肺量计检查主要包括慢肺活量、用力肺活量及最大自主通气量3部分内容,其中慢肺活量检查将在肺容量检查部分详细介绍,本章主要介绍用力肺活量和最大自主通气量检查。

(一)FVC

FVC是指最大吸气至肺总量(TLC)位后,做最大努力、最快速度的呼气,直至残气量(RV)位所呼出的气量。

用力呼气时单位时间内所呼出的气量又称为时间肺活量。

1.检查程序分为4个阶段(图1)。

图1

FVC检查的程序

2.测试曲线和指标:

容积-时间曲线(V-T曲线)是呼气时间与容积变化的关系曲线(图2)。

流量-容积曲线(F-V曲线)是呼吸气体流量随肺容积变化的关系曲线(图3)。

曲线形状和指标大小取决于呼气力量、胸肺弹性、肺容积及气道阻力对呼气流量的综合影响。

在F-V曲线的起始部分,呼气肌的长度最长,收缩力最大,流量也最大,图形上表现为流量迅速增至峰值,其值与受试者的努力程度有关,故称为用力依赖部分。

在曲线的终末部分,呼吸肌长度显著缩短,收缩力显著降低,呼气流量与用力无关,流量的大小与小气道的通畅程度密切相关,故称为非用力依赖部分。

T-V曲线和F-V曲线上的常用指标[14,15]:

(1)FVC:

指完全吸气至TLC位后以最大的努力、最快的速度做呼气,直至残气量位的全部肺容积。

在正常情况下,VC与FVC相等。

但在气流阻塞的情况下,用力呼气可致气道陷闭,VC可略大于FVC。

(2)t秒用力呼气容积(FEVt):

指完全吸气至TLC位后在t秒以内的快速用力呼气量。

按呼气时间,可分为FEV0.5、FEV0.75、FEV1、FEV3和FEV6等指标,分别表示完全吸气后在0.5、0.75、1、3、6s的用力呼气量。

(3)一秒率(FEV1/FVC):

是FEV1与FVC的比值,常用百分数(%)表示,是判断气流阻塞的主要指标。

气流阻塞时,给予充足的呼气时间,受试者可充分呼出气体,FVC可基本正常或轻度下降,但呼气速度减慢,FEV1/FVC下降;随着阻塞程度的加重,FEV1/FVC进一步下降;当严重气流阻塞时,受试者难以完成充分呼气,FVC也明显下降,FEV1/FVC反而有所升高。

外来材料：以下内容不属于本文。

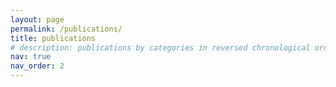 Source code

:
 ```yaml
---
layout: page
permalink: /publications/
title: publications
# description: publications by categories in reversed chronological order. generated by jekyll-scholar.
nav: true
nav_order: 2
---
```

<!-- _pages/publications.md -->
<!-- <div class="publications">

{%- for y in page.years %}
  <h2 class="year">{{y}}</h2>
  {% bibliography -f {{ site.scholar.bibliography }} -q @*[year={{y}}]* %}
{% endfor %}

</div> -->

<!-- [Google Scholar](https://scholar.google.com/citations?user=N_zRKd8AAAAJ&hl=en) -->

<!-- [ResearchGate](), [DBLP](), [Semantic Scholar](https://www.semanticscholar.org/author/Olivier-Jeunen/52628148) -->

因此FEV1/FVC可反映气流阻塞的存在,但不能准确反映阻塞的程度。

在严重气流阻塞的情况下,受试者充分完成FVC的时间显著延长,甚至达到20、30s以上,但受试者难以耐受呼气时间过长,甚或晕厥,因此推荐以FEV1/VC、FEV1/FEV6取代一秒率来评价气流阻塞。

其他情况不宜使用,否则易致误诊[14]。

(4)最大呼气中期流量(MMEF):

指用力呼出气量为25%~75%肺活量间的平均呼气流量,亦可表示为FEF25%~75%。

计算方法如图2所示。

最大呼气中段曲线处于FVC非用力依赖部分,流量受小气道直径所影响,流量下降反映小气道的阻塞。

(5)呼气峰值流量(PEF):

是指用力呼气时的最高气体流量,是反映气道通畅性及呼吸肌肉力量的一个重要指标。

(6)用力呼出x%肺活量时的瞬间呼气流量(FEFx%)。

根据呼出肺活量的百分率不同,可衍生出FEF25%、FEF50%、FEF75%,分别表示用力呼出25%、50%、75%肺活量时的瞬间呼气流量,单位是L/s。

图2

容积-时间曲线及常用指标

图3

流量-容积曲线及常用指标

3.FVC检查的质量控制标准:

(1)呼气起始标准:

呼气起始无犹豫,有爆发力,F-V曲线显示PEF尖峰出现。

外推容积(EV)应小于FVC的5%或0.150L(取较大值)。

EV是呼气时间零点开始前所呼出的气体容积。

时间零点由外推法[4]来确定(图4)。

呼气爆发力越强,时间零点出现越早,EV亦越少;而呼气爆发力不足时,EV则较大。

(2)呼气结束标准:

①受试者不能或不应继续呼气。

尽管应鼓励受试者呼气至最大限度,但当受试者出现不适或晕厥,应立即停止试验,并保护受试者避免摔倒。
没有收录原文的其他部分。